But this is fifties London, our parents fought
and knew the Blitz. War has managed them,
and helped to bring us here. Next to our school
a bombsite’s opened privacies and crumbled lives –
between our playground and the dentist’s, another missing tooth.

Across the road, St Mary’s, it’s tower sides
a rocket ship held down by copper strips.
We pass in twos to eat our daily dinner in the hall.
Served from vats, the suets, stews and
watery mash presented, warm and flavourless,
the form and spirit of the age. We would not
starve, and red capsules with our daily milk
went down quick lest they should burst.

And in our classes, little remains: is what we are.
Our teachers, absent, reduced to names. Mr,
Mrs, Miss. They’re going too, their wrinkled frowns,
Their greying hair, a carbunkle or a wart or two.
What they taught lives on, but unremembered.

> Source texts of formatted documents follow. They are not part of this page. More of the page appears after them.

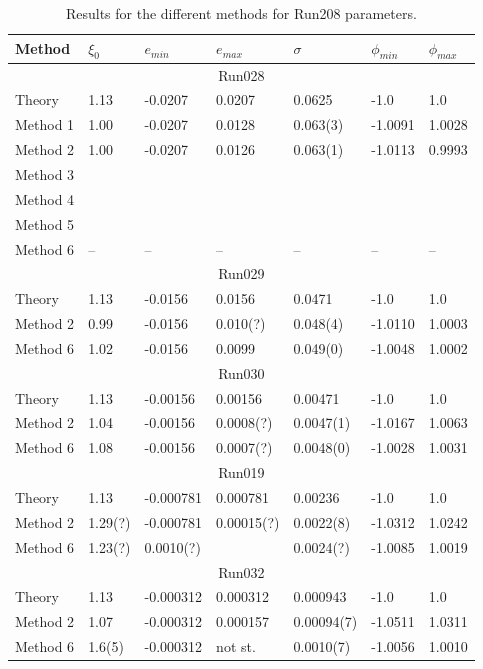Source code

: \begin{table}
\begin{tabular}{lllllll}
\hline
Method & $\xi_0$ & $e_{min}$ & $e_{max}$ & $\sigma$  & $\phi_{min}$
& $\phi_{max}$\\
\hline
\multicolumn{7}{c}{Run028}\\
\hline
Theory   & 1.13 & -0.0207 &  0.0207 & 0.0625 & -1.0 & 1.0 \\
Method 1 & 1.00 & -0.0207 & 0.0128 & 0.063(3) & -1.0091 & 1.0028 \\
Method 2 & 1.00 & -0.0207 & 0.0126 & 0.063(1) & -1.0113 & 0.9993 \\
Method 3 & && & & & \\
Method 4 & && & & & \\
Method 5 & && & & & \\
Method 6 & --& --& --& --& --& --\\
\hline
\multicolumn{7}{c}{Run029}\\
\hline
Theory & 1.13 & -0.0156 & 0.0156 & 0.0471  & -1.0 & 1.0\\
Method 2 & 0.99 & -0.0156 & 0.010(?) & 0.048(4) & -1.0110 & 1.0003\\ 
Method 6 & 1.02 & -0.0156 & 0.0099 & 0.049(0) & -1.0048 & 1.0002\\
\hline
\multicolumn{7}{c}{Run030}\\
\hline
Theory & 1.13 & -0.00156 & 0.00156 & 0.00471 & -1.0 & 1.0\\
Method 2 & 1.04 & -0.00156 & 0.0008(?) & 0.0047(1) & -1.0167 & 1.0063\\
Method 6 & 1.08 & -0.00156 & 0.0007(?) & 0.0048(0) & -1.0028 & 1.0031\\
\hline
\multicolumn{7}{c}{Run019}\\
\hline
Theory & 1.13 & -0.000781 & 0.000781 & 0.00236 & -1.0 & 1.0\\
Method 2 & 1.29(?) & -0.000781 & 0.00015(?) & 0.0022(8) & -1.0312 & 1.0242\\
Method 6 & 1.23(?) & 0.0010(?) &&  0.0024(?) & -1.0085 & 1.0019\\
\hline 
\multicolumn{7}{c}{Run032}\\
\hline
Theory   & 1.13 &  -0.000312 & 0.000312 & 0.000943  & -1.0 &1.0\\
Method 2 & 1.07  & -0.000312& 0.000157 & 0.00094(7) & -1.0511 & 1.0311\\
Method 6 & 1.6(5)& -0.000312 & not st. & 0.0010(7) &-1.0056 & 1.0010\\
\hline
\end{tabular}
\caption{Results for the different methods for Run208 parameters.}
\end{table}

Our playground races, zooming dogfights
arms outstretched, the daily rituals of scissors,
paper, stone, are there, as are the journeys home,
and waiting for the bus. A 54 or 109.

And here we stand, summoned from arithmetic or crafts,
to show how smart, how cared for, are our shoes and smiles.

Darmstadt in the Greenwood

for David Selzer

1986
We’re in a forest. Cunningly contrived
from plastic pipe and card. Lighting makes the
moonlight dance. In the illusion of a glade
we hunker down, imagining the beasts
that nightly prowl, the fears and loves
that have at you in a sword’s breath.

It’s Germany, the land that rose to conquer
Rome, and darken Europe with its soul.
I’m talking, waiting for the speech that
everyone else could make from heart. The wood
entrances, sighs. Moving to the edge of shadow,
I too hear my words – All the world’s a stage,
and all the men and women merely players.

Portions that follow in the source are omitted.